= Citi-Block =

Role-playing game supplement

Citi-Block is a supplement published by Games Workshop in 1987 for the near-future dystopian science fiction role-playing game Judge Dredd: The Role-Playing Game.

==Publication history==
Citi-Block was written by Richard Halliwell, Carl Sargent, Alan Merrett, and Graeme Davis, with art by Gordon Moore and Dave Andrews, and was published by Games Workshop in 1987 as a boxed set with a 20-page booklet and 12 color cardstock sheets (four pages of cut-out props and eight 11" x 16" floor plans.)

==Contents==
Citi-Block contains full-color building floor plans marked in 25mm/1-inch squares, including rules for how to design typical Mega-City blocks, as well as rules for how to use the supplement with Warhammer 40,000. The floor plans include eight 11” x 17” layouts printed in full color on thin cardstock:
- two of motorways and foot corridors
- one of small offices
- one helipad/hoverbus stop
- one sky-rail station
- one entrance plaza (for an office building or residential block)
- one enclosed landscaped garden
- an empty area enclosed by walls

Also included are two 11” x 17” sheets of thicker card stock, printed with various cut-out details like desks, cars, plants, and phone booths.

==Reception==
In Issue 35 of Challenge, John A. Theisen called the floor plans useful for anyone who was having trouble visualizing a Mega-City Block, and found they were well-structured, easy to use and well-planned.

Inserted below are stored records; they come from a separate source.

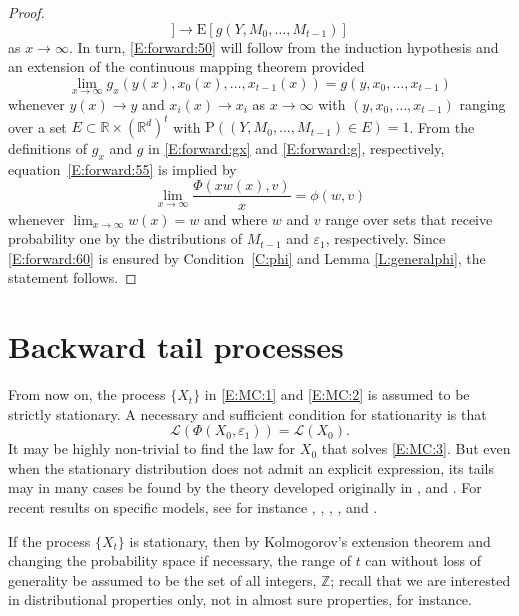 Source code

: \documentclass{aptpubarxiv}
\numberwithin{equation}{section}
\begin{document}
\begin{proof}
\begin{equation}
	\biggr]
	\to {\mathrm{E}} [ g(Y, M_0, \ldots, M_{t-1}) ]
\end{equation}
as $x \to \infty$. In turn, \eqref{E:forward:50} will follow from the induction hypothesis and an extension of the continuous mapping theorem \citep[][Theorem~18.11]{vdV98} provided
\begin{equation}
\label{E:forward:55}
	\lim_{x \to \infty} g_x( y(x), x_0(x), \ldots, x_{t-1}(x) ) = g( y, x_0, \ldots, x_{t-1} )
\end{equation}
whenever $y(x) \to y$ and $x_i(x) \to x_i$ as $x \to \infty$ with $(y, x_0, \ldots, x_{t-1})$ ranging over a set $E \subset {\mathbb{R}} \times ({\mathbb{R}}^d)^t$ with ${\mathrm{P}}((Y, M_0, \ldots, M_{t-1}) \in E) = 1$. From the definitions of $g_x$ and $g$ in \eqref{E:forward:gx} and \eqref{E:forward:g}, respectively, equation~\eqref{E:forward:55} is implied by
\begin{equation}
\label{E:forward:60}
	\lim_{x \to \infty} \frac{\Phi(x w(x), v)}{x} = \phi(w,v)
\end{equation}
whenever $\lim_{x \to \infty} w(x) = w$ and where $w$ and $v$ range over sets that receive probability one by the distributions of $M_{t-1}$ and ${\varepsilon}_1$, respectively. Since \eqref{E:forward:60} is ensured by Condition~\ref{C:phi} and Lemma \ref{L:generalphi}, the statement follows. 
\end{proof}

\section{Backward tail processes}
\label{S:backforth}

From now on, the process $\{ X_t \}$ in \eqref{E:MC:1} and \eqref{E:MC:2} is assumed to be strictly stationary. A necessary and sufficient condition for stationarity is that 
\begin{equation}
\label{E:MC:3}
	{\mathcal{L}}(\Phi(X_0, {\varepsilon}_1)) = {\mathcal{L}}(X_0).
\end{equation}
It may be highly non-trivial to find the law for $X_0$ that solves \eqref{E:MC:3}. But even when the stationary distribution does not admit an explicit expression, its tails may in many cases be found by the theory developed originally in \citet{Kesten73}, \citet{Letac86} and \citet{Goldie91}. For recent results on specific models, see for instance \citet{KluPer03, KluPer04}, \citet{DeSa04}, \citet{Mirek11}, \citet{Bura12}, and \citet{CV13}.

If the process $\{ X_t \}$ is stationary, then by Kolmogorov's extension theorem and changing the probability space if necessary, the range of $t$ can without loss of generality be assumed to be the set of all integers, ${\mathbb{Z}}$; recall that we are interested in distributional properties only, not in almost sure properties, for instance.
\end{document}

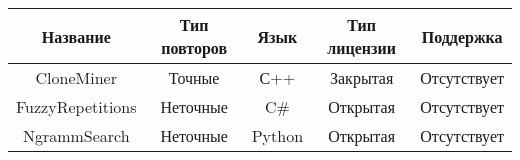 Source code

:\begin{minipage}{0.9\textwidth}
\begin{adjustbox}{center}
\begin{tabular}{|c|c|c|c|c|}
	\hline
	Название & Тип повторов & Язык & Тип лицензии & Поддержка \\
	\hline
	\hline
	CloneMiner & Точные & С++ & Закрытая & Отсутствует \\
	\hline
	FuzzyRepetitions & Неточные & C\# & Открытая & Отсутствует \\
	\hline
	NgrammSearch & Неточные & Python & Открытая & Отсутствует \\
	\hline
\end{tabular}
\end{adjustbox}
\end{minipage}
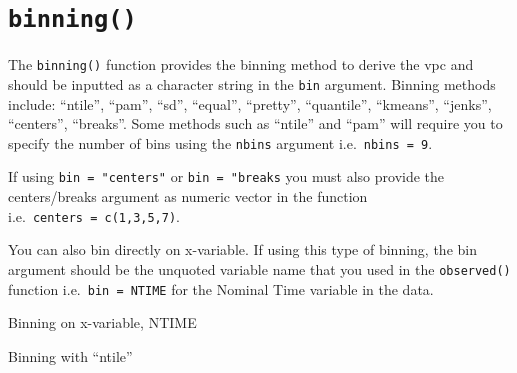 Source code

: \documentclass[
]{book}
\newenvironment{Shaded}{\begin{snugshade}}{\end{snugshade}}
\newcommand{\DataTypeTok}[1]{\textcolor[rgb]{0.13,0.29,0.53}{#1}}
\newcommand{\DecValTok}[1]{\textcolor[rgb]{0.00,0.00,0.81}{#1}}
\newcommand{\KeywordTok}[1]{\textcolor[rgb]{0.13,0.29,0.53}{\textbf{#1}}}
\newcommand{\NormalTok}[1]{#1}
\newcommand{\OperatorTok}[1]{\textcolor[rgb]{0.81,0.36,0.00}{\textbf{#1}}}
\newcommand{\StringTok}[1]{\textcolor[rgb]{0.31,0.60,0.02}{#1}}
\begin{document}
\hypertarget{binning}{%
\section{\texorpdfstring{\texttt{binning()}}{binning()}}\label{binning}}

The \texttt{binning()} function provides the binning method to derive the vpc and should be inputted as a character string in the \texttt{bin} argument. Binning methods include: ``ntile'', ``pam'', ``sd'', ``equal'', ``pretty'', ``quantile'', ``kmeans'', ``jenks'', ``centers'', ``breaks''. Some methods such as ``ntile'' and ``pam'' will require you to specify the number of bins using the \texttt{nbins} argument i.e.~\texttt{nbins\ =\ 9}.

If using \texttt{bin\ =\ "centers"} or \texttt{bin\ =\ "breaks} you must also provide the centers/breaks argument as numeric vector in the function i.e.~\texttt{centers\ =\ c(1,3,5,7)}.

You can also bin directly on x-variable. If using this type of binning, the bin argument should be the unquoted variable name that you used in the \texttt{observed()} function i.e.~\texttt{bin\ =\ NTIME} for the Nominal Time variable in the data.

Binning on x-variable, NTIME

\begin{Shaded}
\end{Shaded}

Binning with ``ntile''

\begin{Shaded}
\end{Shaded}
\end{document}
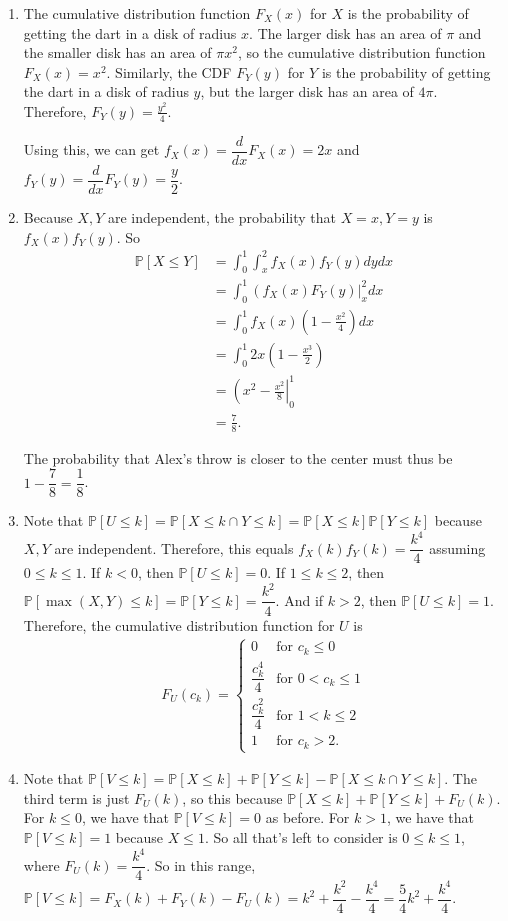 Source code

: \documentclass{article}
\newcommand{\p}{\mathbb{P}}
\begin{document}
\begin{enumerate}[label=(\alph*)]
	\item The cumulative distribution function $F_X(x)$ for $X$ is the probability of getting the dart in a disk of radius $x$. The larger disk has an area of $\pi$ and the smaller disk has an area of $\pi x^2$, so the cumulative distribution function $\boxed{F_X(x) = x^2}$. Similarly, the CDF $F_Y(y)$ for $Y$ is the probability of getting the dart in a disk of radius $y$, but the larger disk has an area of $4\pi$. Therefore, $\boxed{F_Y(y) = \frac{y^2}{4}}$.

	Using this, we can get $f_X(x) = \dfrac{d}{dx} F_X(x) = 2x$ and $f_Y(y) = \dfrac{d}{dx} F_Y(y) = \dfrac{y}{2}$.
	\item Because $X, Y$ are independent, the probability that $X=x, Y=y$ is $f_X(x) f_Y(y)$. So 
	\begin{align*}
		\p[X \leq Y] &= \int_0^1 \int_x^2 f_X(x) f_Y(y) dydx \\
		&= \int_0^1 \left(f_X(x) F_Y(y) \right|_x^2 dx \\
		&= \int_0^1 f_X(x) \left(1-\frac{x^2}{4}\right) dx \\
		&= \int_0^1 2x\left(1-\frac{x^3}{2}\right) \\ 
		&= \left(x^2-\frac{x^2}{8}\right|_0^1 \\
		&= \boxed{\frac{7}{8}}.
	\end{align*}

	The probability that Alex's throw is closer to the center must thus be $1-\dfrac{7}{8} = \boxed{\dfrac{1}{8}}$.
	\item Note that $\p[U \leq k] = \p[X \leq k \cap Y \leq k] = \p[X \leq k] \p[Y \leq k]$ because $X, Y$ are independent. Therefore, this equals $f_X(k) f_Y(k) = \dfrac{k^4}{4}$ assuming $0 \leq k \leq 1$. If $k < 0$, then $\p[U \leq k] = 0$. If $1 \leq k \leq 2$, then $\p[\max(X, Y) \leq k] = \p[Y \leq k] = \dfrac{k^2}{4}$. And if $k > 2$, then $\p[U \leq k] = 1$. Therefore, the cumulative distribution function for $U$ is  
	\begin{align*}
		F_{U}(c_k) = \begin{cases}
			0 & \text{for } c_k \leq 0 \\
			\dfrac{c_k^4}{4} & \text{for } 0 < c_k \leq 1 \\
			\dfrac{c_k^2}{4} & \text{for } 1 < k \leq 2 \\
			1 & \text{for } c_k > 2.
		\end{cases}
	\end{align*}
	\item Note that $\p[V \leq k] = \p[X \leq k] + \p[Y \leq k] - \p[X \leq k \cap Y \leq k]$. The third term is just $F_{U}(k)$, so this because $\p[X \leq k] + \p[Y \leq k] + F_{U}(k)$. For $k \leq 0$, we have that $\p[V \leq k] = 0$ as before. For $k > 1$, we have that $\p[V \leq k] = 1$ because $X \leq 1$. So all that's left to consider is $0 \leq k \leq 1$, where $F_{U}(k) = \dfrac{k^4}{4}$. So in this range, $\p[V \leq k] = F_X(k) + F_Y(k) - F_{U}(k) = k^2 + \dfrac{k^2}{4} - \dfrac{k^4}{4} = \dfrac{5}{4}k^2 + \dfrac{k^4}{4}$.


\end{enumerate}
\end{document}
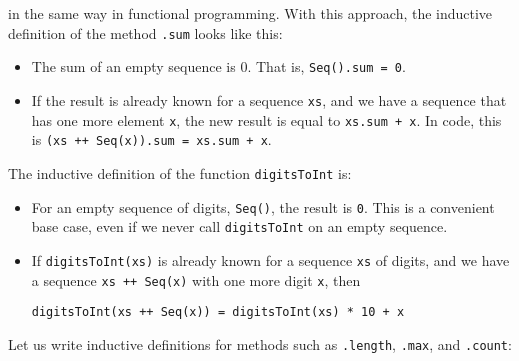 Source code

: in the same way in functional programming. With this approach, the
inductive definition of the method \lstinline!.sum!
looks like this:
\begin{itemize}
\item The sum of an empty sequence is $0$. That is, \lstinline!Seq().sum = 0!.
\item If the result is already known for a sequence \lstinline!xs!,
and we have a sequence that has one more element \lstinline!x!,
the new result is equal to \lstinline!xs.sum + x!.
In code, this is \lstinline!(xs ++ Seq(x)).sum = xs.sum + x!.
\end{itemize}
The inductive definition of the function \lstinline!digitsToInt!
is:
\begin{itemize}
\item For an empty sequence of digits, \lstinline!Seq()!,
the result is \lstinline!0!.
This is a convenient base case, even if we never call \lstinline!digitsToInt!
on an empty sequence.
\item If \lstinline!digitsToInt(xs)!
is already known for a sequence \lstinline!xs!
of digits, and we have a sequence \lstinline!xs ++ Seq(x)!
with one more digit \lstinline!x!,
then
\begin{lstlisting}
digitsToInt(xs ++ Seq(x)) = digitsToInt(xs) * 10 + x
\end{lstlisting}
\end{itemize}
Let us write inductive definitions for methods such as \lstinline!.length!,
\lstinline!.max!, and \lstinline!.count!:
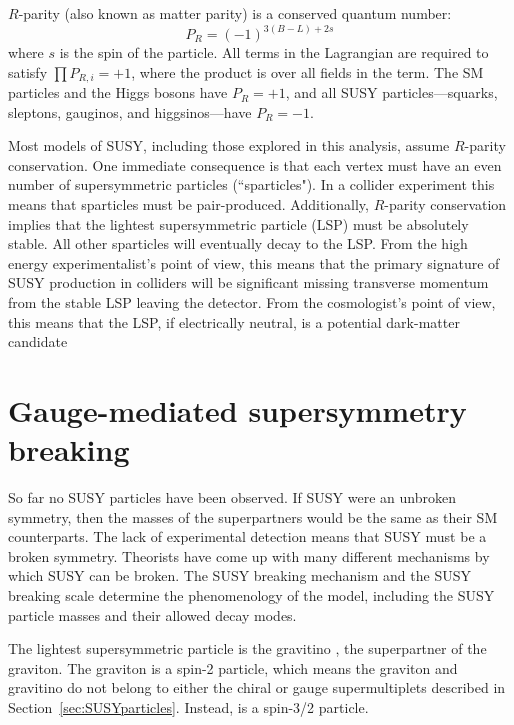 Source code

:$R$-parity (also known as matter parity) is a conserved quantum number:
\begin{equation}
P_R = (-1)^{3(B-L)+2s}
\end{equation}
where $s$ is the spin of the particle. All terms in the Lagrangian are required to satisfy $\prod P_{R,i} = +1$, where the product
is over all fields in the term. The SM particles and the Higgs bosons have $P_R = +1$, and
all SUSY particles---squarks, sleptons, gauginos, and higgsinos---have $P_R = -1$.

Most models of SUSY, including those explored in this analysis, assume $R$-parity conservation.
One immediate consequence is that each vertex must have an even number of supersymmetric particles (``sparticles").
In a collider experiment 
this means that sparticles must be pair-produced.
Additionally, $R$-parity conservation implies that the lightest supersymmetric particle (LSP) must be absolutely stable.
All other sparticles will eventually decay to the LSP. From the high energy experimentalist's point of view, this means that the 
primary signature of SUSY production in colliders will be significant missing transverse momentum from the stable LSP 
leaving the detector. From the cosmologist's point of view, this means that the LSP, if electrically neutral, 
is a potential dark-matter candidate


\section{Gauge-mediated supersymmetry breaking}
\label{sec:gmsb}

So far no SUSY particles have been observed. If SUSY were an unbroken symmetry, then the masses of the superpartners
would be the same as their SM counterparts. The lack of experimental detection means that SUSY must be a broken symmetry.
Theorists have come up with many different mechanisms by which SUSY can be broken. The SUSY breaking mechanism and the SUSY breaking scale 
determine the phenomenology of the model, including the SUSY particle masses and their allowed decay modes.

The lightest supersymmetric particle is the gravitino \gravitino, the superpartner of the graviton. The graviton is a spin-2 particle, which means the graviton and gravitino do not belong to either the chiral or gauge supermultiplets described in Section~\ref{sec:SUSYparticles}. Instead, \gravitino is a spin-3/2 particle.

In the July 1989 edition of Dragon (Issue #135), Ken Rolston called the floor plans "perfectly designed for role-playing displays." He liked the suggestion of "a worn, shabby future" and suggested they could be used for games outside of Judge Dredd, although their less-than-pristine look made them "less useful for far-future settings like the Star Trek game or Star Wars games, unless used for scenarios on backwater or frontier planets." He called the charts and guidelines for creating a Mega-City block in the rulebook "admirably detailed and specific, and are an essential supplement for anyone running a Judge Dredd game campaign." Rolston concluded, "As floor plans for role-playing displays, the Citi-Block pack is good-looking, utilitarian, flexible, and suitable for many near-future SFRPGs."